_Exercise prompt_
Gather all lines in the records below that include the word "political".

Saved entries
====
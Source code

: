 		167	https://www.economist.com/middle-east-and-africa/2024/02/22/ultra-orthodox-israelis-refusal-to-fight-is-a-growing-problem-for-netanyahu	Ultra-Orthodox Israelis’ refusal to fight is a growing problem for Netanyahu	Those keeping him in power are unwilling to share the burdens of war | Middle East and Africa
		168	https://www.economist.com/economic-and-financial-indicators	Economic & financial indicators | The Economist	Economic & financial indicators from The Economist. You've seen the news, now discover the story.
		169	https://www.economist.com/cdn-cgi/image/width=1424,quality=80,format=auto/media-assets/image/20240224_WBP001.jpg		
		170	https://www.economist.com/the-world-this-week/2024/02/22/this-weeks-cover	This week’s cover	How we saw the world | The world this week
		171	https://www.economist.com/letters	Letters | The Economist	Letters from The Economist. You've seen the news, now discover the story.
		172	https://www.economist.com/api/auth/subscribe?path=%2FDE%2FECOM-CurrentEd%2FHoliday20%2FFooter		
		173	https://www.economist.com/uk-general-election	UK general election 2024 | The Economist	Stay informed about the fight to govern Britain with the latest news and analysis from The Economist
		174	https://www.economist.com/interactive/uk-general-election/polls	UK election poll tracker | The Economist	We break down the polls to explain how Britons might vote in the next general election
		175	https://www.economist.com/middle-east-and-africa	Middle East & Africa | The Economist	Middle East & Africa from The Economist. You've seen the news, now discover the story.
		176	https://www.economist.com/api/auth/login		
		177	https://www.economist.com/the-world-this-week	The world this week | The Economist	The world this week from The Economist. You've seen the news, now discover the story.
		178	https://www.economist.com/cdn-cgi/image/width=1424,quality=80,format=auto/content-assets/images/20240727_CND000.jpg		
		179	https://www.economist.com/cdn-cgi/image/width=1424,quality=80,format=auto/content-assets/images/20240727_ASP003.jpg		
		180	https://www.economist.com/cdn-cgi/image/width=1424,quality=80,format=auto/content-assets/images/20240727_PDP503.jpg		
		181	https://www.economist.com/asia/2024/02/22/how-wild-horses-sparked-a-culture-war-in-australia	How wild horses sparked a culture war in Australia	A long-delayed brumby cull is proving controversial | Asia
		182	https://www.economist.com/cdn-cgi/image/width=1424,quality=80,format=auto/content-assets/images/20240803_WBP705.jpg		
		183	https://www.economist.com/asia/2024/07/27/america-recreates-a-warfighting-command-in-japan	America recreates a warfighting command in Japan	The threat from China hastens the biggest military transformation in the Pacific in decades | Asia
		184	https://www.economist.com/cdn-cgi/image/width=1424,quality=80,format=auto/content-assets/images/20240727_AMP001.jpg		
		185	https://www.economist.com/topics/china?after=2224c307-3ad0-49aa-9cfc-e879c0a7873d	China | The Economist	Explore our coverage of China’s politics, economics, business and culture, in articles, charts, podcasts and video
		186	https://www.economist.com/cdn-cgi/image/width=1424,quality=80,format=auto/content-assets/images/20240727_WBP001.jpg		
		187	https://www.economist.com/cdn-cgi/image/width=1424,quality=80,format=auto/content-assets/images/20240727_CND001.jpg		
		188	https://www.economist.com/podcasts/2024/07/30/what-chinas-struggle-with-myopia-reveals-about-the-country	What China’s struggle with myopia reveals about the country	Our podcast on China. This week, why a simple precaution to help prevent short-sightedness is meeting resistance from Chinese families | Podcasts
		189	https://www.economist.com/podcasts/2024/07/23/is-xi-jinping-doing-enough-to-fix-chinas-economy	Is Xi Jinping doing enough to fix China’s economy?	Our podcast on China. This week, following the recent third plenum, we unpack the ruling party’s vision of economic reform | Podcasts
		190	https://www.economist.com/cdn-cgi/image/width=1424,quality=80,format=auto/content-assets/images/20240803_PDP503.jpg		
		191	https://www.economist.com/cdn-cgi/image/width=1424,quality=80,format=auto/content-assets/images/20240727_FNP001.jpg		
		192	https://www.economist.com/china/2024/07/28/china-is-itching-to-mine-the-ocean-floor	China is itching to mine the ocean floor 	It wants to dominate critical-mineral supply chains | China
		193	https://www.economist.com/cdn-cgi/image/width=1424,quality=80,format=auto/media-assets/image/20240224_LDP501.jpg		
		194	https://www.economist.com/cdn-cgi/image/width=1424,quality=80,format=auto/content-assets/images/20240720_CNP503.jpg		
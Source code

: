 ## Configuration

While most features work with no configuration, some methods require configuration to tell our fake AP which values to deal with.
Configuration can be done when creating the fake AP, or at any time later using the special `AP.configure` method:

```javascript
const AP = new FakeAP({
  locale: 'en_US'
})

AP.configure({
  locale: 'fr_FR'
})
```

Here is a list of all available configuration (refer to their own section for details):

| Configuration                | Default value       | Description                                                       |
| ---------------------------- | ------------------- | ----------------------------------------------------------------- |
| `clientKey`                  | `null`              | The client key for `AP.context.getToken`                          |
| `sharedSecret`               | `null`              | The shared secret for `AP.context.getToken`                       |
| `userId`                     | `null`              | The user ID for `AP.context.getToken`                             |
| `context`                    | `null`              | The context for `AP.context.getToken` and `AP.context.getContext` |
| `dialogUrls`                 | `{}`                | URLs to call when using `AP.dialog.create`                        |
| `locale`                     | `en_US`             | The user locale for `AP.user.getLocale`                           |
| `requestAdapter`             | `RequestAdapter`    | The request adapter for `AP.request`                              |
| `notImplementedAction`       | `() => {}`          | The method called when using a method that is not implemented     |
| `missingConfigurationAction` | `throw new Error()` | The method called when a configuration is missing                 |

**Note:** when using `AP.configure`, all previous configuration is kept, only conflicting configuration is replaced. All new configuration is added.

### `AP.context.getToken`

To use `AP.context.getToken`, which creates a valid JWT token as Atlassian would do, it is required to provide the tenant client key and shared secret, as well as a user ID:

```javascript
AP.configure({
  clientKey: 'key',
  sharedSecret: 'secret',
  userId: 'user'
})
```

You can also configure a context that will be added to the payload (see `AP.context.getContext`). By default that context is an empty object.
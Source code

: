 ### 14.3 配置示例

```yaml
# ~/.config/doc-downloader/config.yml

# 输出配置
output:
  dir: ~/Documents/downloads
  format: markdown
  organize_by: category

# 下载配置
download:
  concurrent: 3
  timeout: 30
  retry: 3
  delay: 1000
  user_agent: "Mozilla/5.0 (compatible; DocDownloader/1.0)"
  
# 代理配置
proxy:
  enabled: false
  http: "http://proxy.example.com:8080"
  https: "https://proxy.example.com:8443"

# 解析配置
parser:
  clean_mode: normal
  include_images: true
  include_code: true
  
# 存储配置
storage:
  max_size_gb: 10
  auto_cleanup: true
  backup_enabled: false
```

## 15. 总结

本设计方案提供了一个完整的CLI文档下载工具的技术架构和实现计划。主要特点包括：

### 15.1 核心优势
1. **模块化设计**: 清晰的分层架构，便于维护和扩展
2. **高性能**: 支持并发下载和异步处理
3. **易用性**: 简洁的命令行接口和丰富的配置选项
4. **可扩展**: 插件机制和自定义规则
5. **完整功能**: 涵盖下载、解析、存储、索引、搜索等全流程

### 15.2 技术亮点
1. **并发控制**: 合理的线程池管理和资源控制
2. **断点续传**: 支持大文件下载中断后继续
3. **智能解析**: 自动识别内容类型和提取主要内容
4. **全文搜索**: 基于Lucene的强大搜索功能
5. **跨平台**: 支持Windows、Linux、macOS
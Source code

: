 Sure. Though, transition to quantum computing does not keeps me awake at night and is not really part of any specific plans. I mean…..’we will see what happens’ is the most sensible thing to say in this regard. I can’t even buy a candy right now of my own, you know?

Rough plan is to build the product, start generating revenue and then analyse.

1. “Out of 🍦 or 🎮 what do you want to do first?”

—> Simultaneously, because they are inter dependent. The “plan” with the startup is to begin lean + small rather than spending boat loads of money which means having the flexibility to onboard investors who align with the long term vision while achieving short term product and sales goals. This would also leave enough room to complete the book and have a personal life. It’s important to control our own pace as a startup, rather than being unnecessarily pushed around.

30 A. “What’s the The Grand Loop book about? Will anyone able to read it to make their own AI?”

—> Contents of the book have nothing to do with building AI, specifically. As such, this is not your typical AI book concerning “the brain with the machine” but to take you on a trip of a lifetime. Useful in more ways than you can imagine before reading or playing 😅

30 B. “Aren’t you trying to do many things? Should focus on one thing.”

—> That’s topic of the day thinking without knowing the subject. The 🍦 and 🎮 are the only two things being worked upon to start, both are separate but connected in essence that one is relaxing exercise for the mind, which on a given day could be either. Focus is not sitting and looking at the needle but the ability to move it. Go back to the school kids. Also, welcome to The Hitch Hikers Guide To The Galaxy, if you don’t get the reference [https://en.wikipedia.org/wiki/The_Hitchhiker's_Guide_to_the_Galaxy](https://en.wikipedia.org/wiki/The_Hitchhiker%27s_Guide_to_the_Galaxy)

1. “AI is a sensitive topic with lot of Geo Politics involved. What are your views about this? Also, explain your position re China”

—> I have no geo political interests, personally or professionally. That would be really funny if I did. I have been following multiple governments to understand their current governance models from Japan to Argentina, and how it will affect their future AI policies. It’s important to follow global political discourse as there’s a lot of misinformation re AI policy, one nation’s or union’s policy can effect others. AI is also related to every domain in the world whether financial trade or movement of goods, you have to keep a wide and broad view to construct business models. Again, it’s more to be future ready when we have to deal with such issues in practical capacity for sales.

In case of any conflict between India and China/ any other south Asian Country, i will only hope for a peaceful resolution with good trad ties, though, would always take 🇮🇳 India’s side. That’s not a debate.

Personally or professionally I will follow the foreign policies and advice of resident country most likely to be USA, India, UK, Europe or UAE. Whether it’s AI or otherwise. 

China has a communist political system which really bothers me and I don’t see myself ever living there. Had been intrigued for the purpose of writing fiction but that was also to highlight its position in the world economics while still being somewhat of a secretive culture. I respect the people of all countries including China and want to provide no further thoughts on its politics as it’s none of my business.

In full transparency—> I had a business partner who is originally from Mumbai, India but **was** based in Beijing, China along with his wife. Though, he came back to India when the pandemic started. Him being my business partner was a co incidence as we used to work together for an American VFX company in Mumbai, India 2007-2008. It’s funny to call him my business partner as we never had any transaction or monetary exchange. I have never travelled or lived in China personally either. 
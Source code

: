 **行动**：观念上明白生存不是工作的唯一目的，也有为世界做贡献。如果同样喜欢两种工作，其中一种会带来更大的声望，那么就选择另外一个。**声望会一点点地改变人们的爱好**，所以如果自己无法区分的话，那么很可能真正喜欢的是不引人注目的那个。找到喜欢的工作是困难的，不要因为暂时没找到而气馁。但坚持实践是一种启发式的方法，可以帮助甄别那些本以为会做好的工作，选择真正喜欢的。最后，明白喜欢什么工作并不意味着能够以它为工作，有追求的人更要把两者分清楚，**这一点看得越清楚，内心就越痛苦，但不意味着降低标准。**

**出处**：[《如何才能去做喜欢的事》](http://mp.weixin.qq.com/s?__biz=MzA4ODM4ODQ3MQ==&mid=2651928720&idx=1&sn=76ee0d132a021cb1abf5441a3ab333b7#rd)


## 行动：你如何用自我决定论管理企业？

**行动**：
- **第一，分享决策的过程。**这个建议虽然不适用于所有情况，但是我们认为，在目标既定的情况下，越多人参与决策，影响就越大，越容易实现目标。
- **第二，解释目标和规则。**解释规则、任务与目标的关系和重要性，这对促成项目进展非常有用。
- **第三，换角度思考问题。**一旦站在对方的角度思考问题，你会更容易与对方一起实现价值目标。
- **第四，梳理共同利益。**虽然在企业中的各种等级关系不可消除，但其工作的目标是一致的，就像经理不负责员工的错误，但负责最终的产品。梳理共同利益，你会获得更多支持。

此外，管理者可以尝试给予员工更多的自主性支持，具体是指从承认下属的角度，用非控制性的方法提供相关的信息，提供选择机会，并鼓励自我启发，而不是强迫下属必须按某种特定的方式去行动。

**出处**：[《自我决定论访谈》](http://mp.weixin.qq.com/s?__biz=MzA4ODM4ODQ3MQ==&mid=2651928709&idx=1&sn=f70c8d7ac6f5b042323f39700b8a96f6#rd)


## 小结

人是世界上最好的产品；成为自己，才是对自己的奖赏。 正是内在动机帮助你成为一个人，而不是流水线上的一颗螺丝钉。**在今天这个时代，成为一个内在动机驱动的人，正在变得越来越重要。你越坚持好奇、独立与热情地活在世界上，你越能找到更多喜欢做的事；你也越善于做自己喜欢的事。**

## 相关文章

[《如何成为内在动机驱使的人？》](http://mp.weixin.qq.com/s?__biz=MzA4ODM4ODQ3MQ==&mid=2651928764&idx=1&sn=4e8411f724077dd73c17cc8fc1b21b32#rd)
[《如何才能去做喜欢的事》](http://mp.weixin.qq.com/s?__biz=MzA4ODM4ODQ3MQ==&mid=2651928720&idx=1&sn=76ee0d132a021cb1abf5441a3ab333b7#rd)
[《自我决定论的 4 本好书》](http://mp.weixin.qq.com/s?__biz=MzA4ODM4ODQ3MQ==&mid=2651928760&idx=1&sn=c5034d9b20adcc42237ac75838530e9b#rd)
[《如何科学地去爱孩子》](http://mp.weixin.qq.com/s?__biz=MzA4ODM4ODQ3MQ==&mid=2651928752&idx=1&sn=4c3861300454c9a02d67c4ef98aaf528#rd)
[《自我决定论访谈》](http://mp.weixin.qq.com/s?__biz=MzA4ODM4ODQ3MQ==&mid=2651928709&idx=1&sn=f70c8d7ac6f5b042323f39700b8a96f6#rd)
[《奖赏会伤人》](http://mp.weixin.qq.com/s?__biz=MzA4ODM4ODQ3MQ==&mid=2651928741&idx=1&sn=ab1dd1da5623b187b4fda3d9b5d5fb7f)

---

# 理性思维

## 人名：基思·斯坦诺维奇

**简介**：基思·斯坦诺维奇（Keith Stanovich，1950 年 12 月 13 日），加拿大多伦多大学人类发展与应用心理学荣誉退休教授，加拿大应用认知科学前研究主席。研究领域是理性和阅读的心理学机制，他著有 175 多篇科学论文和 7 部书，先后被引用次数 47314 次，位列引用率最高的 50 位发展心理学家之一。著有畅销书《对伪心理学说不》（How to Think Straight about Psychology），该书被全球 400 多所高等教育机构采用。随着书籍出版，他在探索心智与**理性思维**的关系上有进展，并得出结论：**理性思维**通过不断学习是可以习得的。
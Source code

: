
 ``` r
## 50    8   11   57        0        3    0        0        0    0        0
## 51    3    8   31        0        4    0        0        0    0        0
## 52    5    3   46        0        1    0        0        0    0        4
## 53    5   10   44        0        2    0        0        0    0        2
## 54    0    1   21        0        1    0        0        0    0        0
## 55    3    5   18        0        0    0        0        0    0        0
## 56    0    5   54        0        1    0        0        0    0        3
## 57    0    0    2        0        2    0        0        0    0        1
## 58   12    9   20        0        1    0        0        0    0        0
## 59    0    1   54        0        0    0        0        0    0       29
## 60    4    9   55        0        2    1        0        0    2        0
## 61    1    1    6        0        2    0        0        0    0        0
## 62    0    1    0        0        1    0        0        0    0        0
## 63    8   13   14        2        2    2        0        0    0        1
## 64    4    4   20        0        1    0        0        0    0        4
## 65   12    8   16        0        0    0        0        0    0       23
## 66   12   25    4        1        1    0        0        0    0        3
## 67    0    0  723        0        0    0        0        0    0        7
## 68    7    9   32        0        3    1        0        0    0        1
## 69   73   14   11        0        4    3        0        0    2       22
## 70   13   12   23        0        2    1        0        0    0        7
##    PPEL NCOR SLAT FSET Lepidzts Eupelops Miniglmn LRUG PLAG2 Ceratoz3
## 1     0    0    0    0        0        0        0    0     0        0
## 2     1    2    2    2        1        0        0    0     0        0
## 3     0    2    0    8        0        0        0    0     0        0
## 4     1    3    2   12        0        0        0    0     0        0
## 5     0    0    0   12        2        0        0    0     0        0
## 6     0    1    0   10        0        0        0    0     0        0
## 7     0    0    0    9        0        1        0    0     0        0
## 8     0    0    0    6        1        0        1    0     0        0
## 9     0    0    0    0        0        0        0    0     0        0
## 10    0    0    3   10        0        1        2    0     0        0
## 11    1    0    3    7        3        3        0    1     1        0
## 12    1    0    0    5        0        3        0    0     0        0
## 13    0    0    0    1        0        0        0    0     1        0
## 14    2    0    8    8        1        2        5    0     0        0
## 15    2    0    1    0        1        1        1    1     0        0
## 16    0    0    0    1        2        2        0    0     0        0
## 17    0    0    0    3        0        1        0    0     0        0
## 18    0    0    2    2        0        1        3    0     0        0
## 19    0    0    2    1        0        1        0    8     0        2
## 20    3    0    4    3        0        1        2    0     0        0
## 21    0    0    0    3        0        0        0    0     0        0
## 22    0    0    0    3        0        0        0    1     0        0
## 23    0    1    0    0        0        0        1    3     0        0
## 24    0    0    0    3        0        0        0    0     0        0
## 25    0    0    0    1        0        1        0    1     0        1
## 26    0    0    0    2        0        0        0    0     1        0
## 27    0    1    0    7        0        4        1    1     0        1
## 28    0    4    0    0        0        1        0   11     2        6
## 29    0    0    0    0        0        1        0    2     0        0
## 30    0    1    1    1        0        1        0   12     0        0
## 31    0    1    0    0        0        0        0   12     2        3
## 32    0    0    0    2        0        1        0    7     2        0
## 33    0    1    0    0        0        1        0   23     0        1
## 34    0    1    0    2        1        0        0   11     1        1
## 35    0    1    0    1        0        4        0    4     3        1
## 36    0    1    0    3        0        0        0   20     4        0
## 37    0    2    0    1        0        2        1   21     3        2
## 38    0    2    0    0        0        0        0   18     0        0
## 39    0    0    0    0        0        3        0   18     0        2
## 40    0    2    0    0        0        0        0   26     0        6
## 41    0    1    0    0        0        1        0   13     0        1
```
====
_Task result_
—> I have no geo political interests, personally or professionally. That would be really funny if I did. I have been following multiple governments to understand their current governance models from Japan to Argentina, and how it will affect their future AI policies. It’s important to follow global political discourse as there’s a lot of misinformation re AI policy, one nation’s or union’s policy can effect others. AI is also related to every domain in the world whether financial trade or movement of goods, you have to keep a wide and broad view to construct business models. Again, it’s more to be future ready when we have to deal with such issues in practical capacity for sales.
China has a communist political system which really bothers me and I don’t see myself ever living there. Had been intrigued for the purpose of writing fiction but that was also to highlight its position in the world economics while still being somewhat of a secretive culture. I respect the people of all countries including China and want to provide no further thoughts on its politics as it’s none of my business.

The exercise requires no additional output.